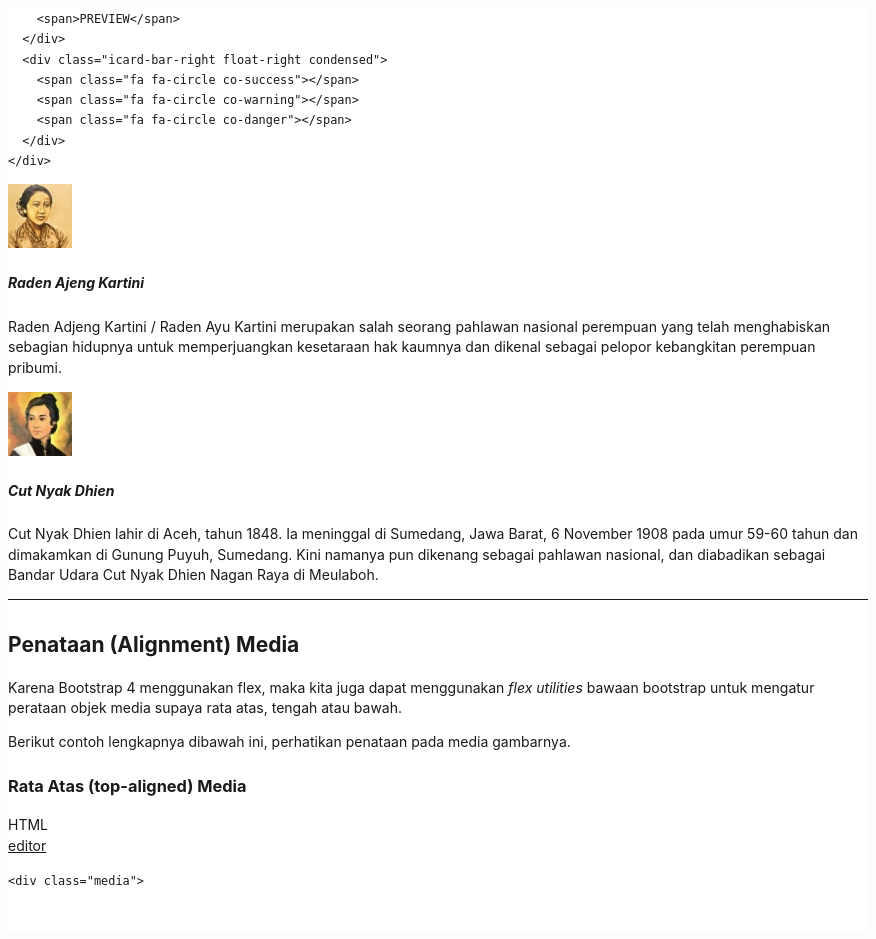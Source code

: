         <span>PREVIEW</span>
      </div>
      <div class="icard-bar-right float-right condensed">
        <span class="fa fa-circle co-success"></span>
        <span class="fa fa-circle co-warning"></span>
        <span class="fa fa-circle co-danger"></span>
      </div>
    </div>
  </div>
  <div class="icard-body my-3 demo">
<div class="media">
  <img class="mr-3" src="/media/wiki/kartini-64.jpg" alt="Raden Ajeng Kartini">
  <div class="media-body">
    <h5 class="mt-0">Raden Ajeng Kartini</h5>
    <p>Raden Adjeng Kartini / Raden Ayu Kartini merupakan salah seorang pahlawan nasional perempuan yang telah menghabiskan sebagian hidupnya untuk memperjuangkan kesetaraan hak kaumnya dan dikenal sebagai pelopor kebangkitan perempuan pribumi.</p>
    <div class="media">
      <img class="mr-3" src="/media/wiki/cut-nyak-dhien-64.jpg" alt="Cut Nyak Dhien">
      <div class="media-body">
        <h5 class="mt-0">Cut Nyak Dhien</h5>
        <p>Cut Nyak Dhien lahir di Aceh, tahun 1848. Ia meninggal di Sumedang, Jawa Barat, 6 November 1908 pada umur 59-60 tahun dan dimakamkan di Gunung Puyuh, Sumedang. Kini namanya pun dikenang sebagai pahlawan nasional, dan diabadikan sebagai Bandar Udara Cut Nyak Dhien Nagan Raya di Meulaboh.</p>
    </div>
    </div>
</div>
</div>
</div>
</div>
</div>
<hr>
<h2 class="title-sub bd-danger bd-left bd-left-only">Penataan (Alignment) Media
</h2>
<p>Karena Bootstrap 4 menggunakan flex, maka kita juga dapat menggunakan <em>flex utilities</em> bawaan bootstrap untuk mengatur perataan objek media supaya rata atas, tengah atau bawah.</p>
<p>Berikut contoh lengkapnya dibawah ini, perhatikan penataan pada media gambarnya.</p>
<h3 class="title-sub bd-primary bd-left bd-left-only">Rata Atas (top-aligned) Media
</h3>
<div class="source-preview">
<div class="icard">
  <div class="icard-heading clearfix co-wh bg-pi2">
    <div class="icard-bar">
      <div class="icard-bar-left float-left">
        <i class="fa fa-html" aria-hidden="true"></i>
        <span>HTML</span>
      </div>
      <div class="icard-bar-right float-right">
        <a href="/example/bootstrap/ref/bootstrap-media-object-top-aligned.html" target="_blank"><span>editor</span><i class="fa fa-external-link"></i></a>
      </div>
    </div>
  </div>
  <div class="icard-body icode itheme bg-gr3">
<pre class="prettyprint highlight max-height">
<code data-language="html" class="html language-markup">&lt;div class=&quot;media&quot;&gt;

» Task statement: Give the data again exactly. Keep the images out.

» Reply:
Source code

:         <span>PREVIEW</span>
      </div>
      <div class="icard-bar-right float-right condensed">
        <span class="fa fa-circle co-success"></span>
        <span class="fa fa-circle co-warning"></span>
        <span class="fa fa-circle co-danger"></span>
      </div>
    </div>
  </div>
  <div class="icard-body my-3 demo">
<div class="media">
  <img class="mr-3" src="/media/wiki/kartini-64.jpg" alt="Raden Ajeng Kartini">
  <div class="media-body">
    <h5 class="mt-0">Raden Ajeng Kartini</h5>
    <p>Raden Adjeng Kartini / Raden Ayu Kartini merupakan salah seorang pahlawan nasional perempuan yang telah menghabiskan sebagian hidupnya untuk memperjuangkan kesetaraan hak kaumnya dan dikenal sebagai pelopor kebangkitan perempuan pribumi.</p>
    <div class="media">
      <img class="mr-3" src="/media/wiki/cut-nyak-dhien-64.jpg" alt="Cut Nyak Dhien">
      <div class="media-body">
        <h5 class="mt-0">Cut Nyak Dhien</h5>
        <p>Cut Nyak Dhien lahir di Aceh, tahun 1848. Ia meninggal di Sumedang, Jawa Barat, 6 November 1908 pada umur 59-60 tahun dan dimakamkan di Gunung Puyuh, Sumedang. Kini namanya pun dikenang sebagai pahlawan nasional, dan diabadikan sebagai Bandar Udara Cut Nyak Dhien Nagan Raya di Meulaboh.</p>
    </div>
    </div>
</div>
</div>
</div>
</div>
</div>
<hr>
<h2 class="title-sub bd-danger bd-left bd-left-only">Penataan (Alignment) Media
</h2>
<p>Karena Bootstrap 4 menggunakan flex, maka kita juga dapat menggunakan <em>flex utilities</em> bawaan bootstrap untuk mengatur perataan objek media supaya rata atas, tengah atau bawah.</p>
<p>Berikut contoh lengkapnya dibawah ini, perhatikan penataan pada media gambarnya.</p>
<h3 class="title-sub bd-primary bd-left bd-left-only">Rata Atas (top-aligned) Media
</h3>
<div class="source-preview">
<div class="icard">
  <div class="icard-heading clearfix co-wh bg-pi2">
    <div class="icard-bar">
      <div class="icard-bar-left float-left">
        <i class="fa fa-html" aria-hidden="true"></i>
        <span>HTML</span>
      </div>
      <div class="icard-bar-right float-right">
        <a href="/example/bootstrap/ref/bootstrap-media-object-top-aligned.html" target="_blank"><span>editor</span><i class="fa fa-external-link"></i></a>
      </div>
    </div>
  </div>
  <div class="icard-body icode itheme bg-gr3">
<pre class="prettyprint highlight max-height">
<code data-language="html" class="html language-markup">&lt;div class=&quot;media&quot;&gt;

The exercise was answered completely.